Jerusalem's tussle over ID cards

Some 3,000 Palestinians have had theirs revoked, but Israeli government wants to mend ways.

Azmi Abu Hallaf was born and raised inside the sheltering walls of Jerusalem's Old City. But six months ago, after living in several different Jerusalem neighborhoods, he learned that the Israeli government had decided he was no longer a legal resident of Jerusalem. His residence card was revoked on grounds that his "center of life" was no longer in the city.

Mr. Abu Hallaf, a father of 12, is appealing the revocation in an Israeli court. If he loses, either he will be forced to move elsewhere or he will live in the city illegally.

His ordeal puts him in a club of more than 3,000 Palestinians who have had their Jerusalem residence cards revoked by Israel's Interior Ministry since 1987, according to B'tselem, an Israeli human rights organization. Figures provided by the ministry indicate that the policy was more vigorously enforced under right-wing Prime Minister Benjamin Netanyahu, who left office in July, than during any other period since Israel occupied and annexed the city's eastern half in 1967.

Newly appointed Interior Minister Natan Sharansky, who served as Mr. Netanyahu's minister of trade and industry, says he wants to put an end to that policy. "I think the time has come to change this policy and stop canceling residence permits for residents of East Jerusalem," Mr. Sharansky said during a tour of ministry facilities.

Who's without IDs

Many Arab Jerusalemites have had their residence cards, which are also used for identification, revoked after spending years abroad or taking a foreign passport. But it is also a situation faced by a Jerusalemite marrying a Palestinian who lives in the West Bank or Gaza Strip - or, in the case of Abu Hallaf, who simply moved to a part of town they didn't realize was outside the city limits.

When Abu Hallaf's Old City apartment became cramped, his family went looking for room to grow at a more affordable price. In 1985, he took his family to Kalandia, a neighborhood in northern Jerusalem.

But as Israeli officials increasingly shaped and enforced Jerusalem's boundaries, part of Kalandia was designated as inside Jerusalem, while the part Abu Hallaf lived in was outside, in the West Bank.

Sharansky's statements promising change were one of several indications that the government of new Prime Minister Ehud Barak could try to redress human rights violations in Israel and the Palestinian territories.

Police Minister Shlomo Ben Ami recently said he wants to ban the use of administrative detention, a policy that allows Israeli security officials to hold Palestinian suspects without trial or conviction for years. That is authorized by Israel's official state of emergency, which Justice Minister Yossi Beilin said he will also work to bring to an end. It has kept active 13 emergency laws that have been on the books since 1945, allowing the Israeli army to demolish houses, put residents under curfew, and exercise military censorship.

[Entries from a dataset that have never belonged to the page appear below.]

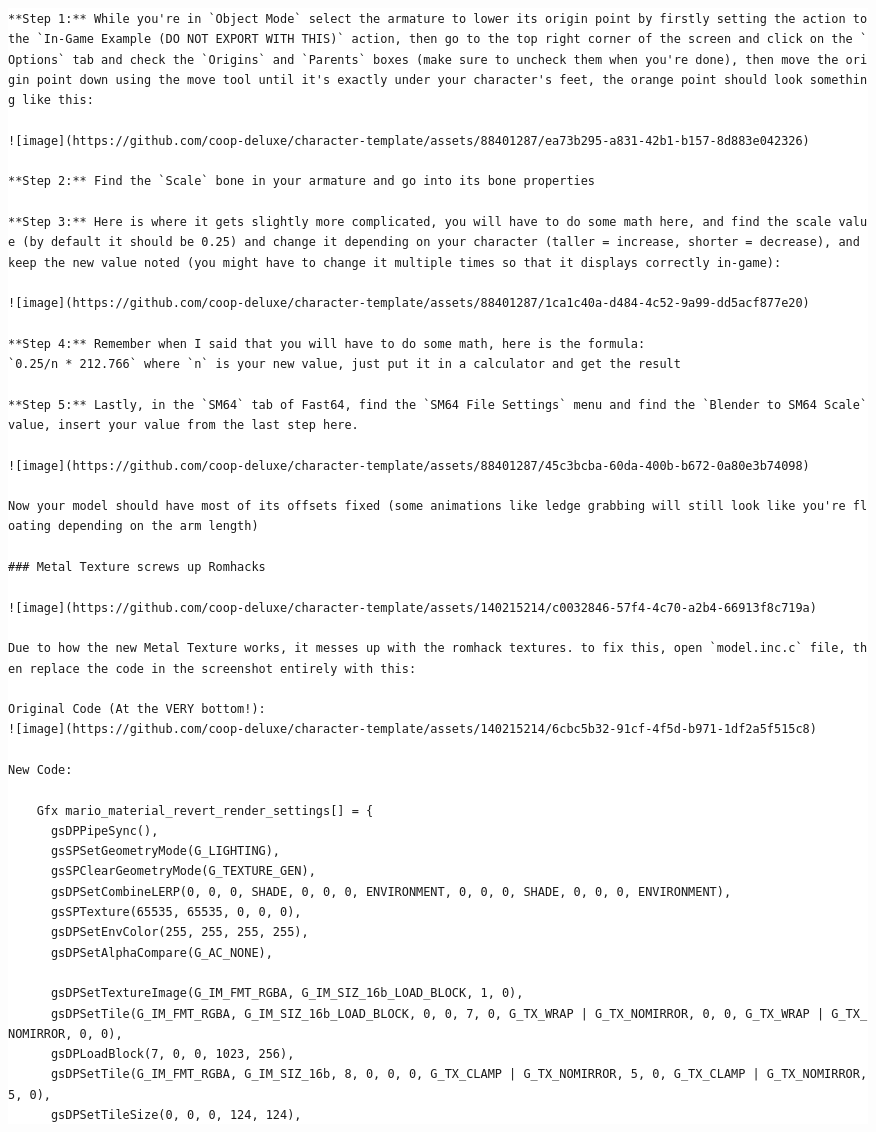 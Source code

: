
 ```
**Step 1:** While you're in `Object Mode` select the armature to lower its origin point by firstly setting the action to the `In-Game Example (DO NOT EXPORT WITH THIS)` action, then go to the top right corner of the screen and click on the `Options` tab and check the `Origins` and `Parents` boxes (make sure to uncheck them when you're done), then move the origin point down using the move tool until it's exactly under your character's feet, the orange point should look something like this:

![image](https://github.com/coop-deluxe/character-template/assets/88401287/ea73b295-a831-42b1-b157-8d883e042326)

**Step 2:** Find the `Scale` bone in your armature and go into its bone properties

**Step 3:** Here is where it gets slightly more complicated, you will have to do some math here, and find the scale value (by default it should be 0.25) and change it depending on your character (taller = increase, shorter = decrease), and keep the new value noted (you might have to change it multiple times so that it displays correctly in-game):

![image](https://github.com/coop-deluxe/character-template/assets/88401287/1ca1c40a-d484-4c52-9a99-dd5acf877e20)

**Step 4:** Remember when I said that you will have to do some math, here is the formula:
`0.25/n * 212.766` where `n` is your new value, just put it in a calculator and get the result

**Step 5:** Lastly, in the `SM64` tab of Fast64, find the `SM64 File Settings` menu and find the `Blender to SM64 Scale` value, insert your value from the last step here.

![image](https://github.com/coop-deluxe/character-template/assets/88401287/45c3bcba-60da-400b-b672-0a80e3b74098)

Now your model should have most of its offsets fixed (some animations like ledge grabbing will still look like you're floating depending on the arm length)

### Metal Texture screws up Romhacks

![image](https://github.com/coop-deluxe/character-template/assets/140215214/c0032846-57f4-4c70-a2b4-66913f8c719a)

Due to how the new Metal Texture works, it messes up with the romhack textures. to fix this, open `model.inc.c` file, then replace the code in the screenshot entirely with this:

Original Code (At the VERY bottom!):
![image](https://github.com/coop-deluxe/character-template/assets/140215214/6cbc5b32-91cf-4f5d-b971-1df2a5f515c8)

New Code:

    Gfx mario_material_revert_render_settings[] = {
      gsDPPipeSync(),
      gsSPSetGeometryMode(G_LIGHTING),
      gsSPClearGeometryMode(G_TEXTURE_GEN),
      gsDPSetCombineLERP(0, 0, 0, SHADE, 0, 0, 0, ENVIRONMENT, 0, 0, 0, SHADE, 0, 0, 0, ENVIRONMENT),
      gsSPTexture(65535, 65535, 0, 0, 0),
      gsDPSetEnvColor(255, 255, 255, 255),
      gsDPSetAlphaCompare(G_AC_NONE),

      gsDPSetTextureImage(G_IM_FMT_RGBA, G_IM_SIZ_16b_LOAD_BLOCK, 1, 0),
      gsDPSetTile(G_IM_FMT_RGBA, G_IM_SIZ_16b_LOAD_BLOCK, 0, 0, 7, 0, G_TX_WRAP | G_TX_NOMIRROR, 0, 0, G_TX_WRAP | G_TX_NOMIRROR, 0, 0),
      gsDPLoadBlock(7, 0, 0, 1023, 256),
      gsDPSetTile(G_IM_FMT_RGBA, G_IM_SIZ_16b, 8, 0, 0, 0, G_TX_CLAMP | G_TX_NOMIRROR, 5, 0, G_TX_CLAMP | G_TX_NOMIRROR, 5, 0),
      gsDPSetTileSize(0, 0, 0, 124, 124),

```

But one of the most sensitive issues is that of the Jerusalem residence-card confiscations. Jerusalem's future is to be discussed in "final status" peace talks, and Palestinians say that means the city's eastern half will ultimately be declared as their capital. Most Israelis say that the city must remain united under their control, but many worry they are losing their demographic edge. An annual study released last week by the Jerusalem Institute for Israel showed that while the Jewish population grew at a rate of 1 percent in 1998, the Arab population increased at a rate of 3.5 percent.

"Both Labor and Likud governments have tried to make sure Palestinians are a minority in Jerusalem so we can't make our capital here," says Azmi Abu Suood, the director of the Center of Civil and Social Rights at Orient House, the Palestinians' main representative body in Jerusalem.

Sporadic enforcement

By law, the Interior Ministry is allowed to revoke the identity cards of Jerusalem residents who have lived elsewhere for seven years. But until recently, the policy was only enforced sporadically.

Figures suggest that during Netanyahu's three-year tenure, the ministry stepped up use of the policy as a tool to wage a demographic battle between Arabs and Jews in the capital. Between 1987 and 1995, for example, an average of 36 Palestinians lost their Jerusalem identity cards per year.

In 1996, the year Netanyahu was elected, the figure jumped to 739, and to 1,067 the next year. (See chart, left.)

"This policy ... wasn't carried out in a vigorous and cruel manner until the Netanyahu administration came in," says Eliyahu Avraham, an Israeli lawyer with HaMoked, a human rights group that represents Palestinian residence appeals in the Israeli court system.

As for Abu Hallaf, he says his family will stay put. It might just be easier to move up the road to Ramallah, a booming Palestinian metropolis, but "I don't know anyone [there]," he says. As the late-day sun sets in the valley below his house in Issawiyeh, an East Jerusalem neighborhood where he moved last year, he says, "I can't be without Jerusalem."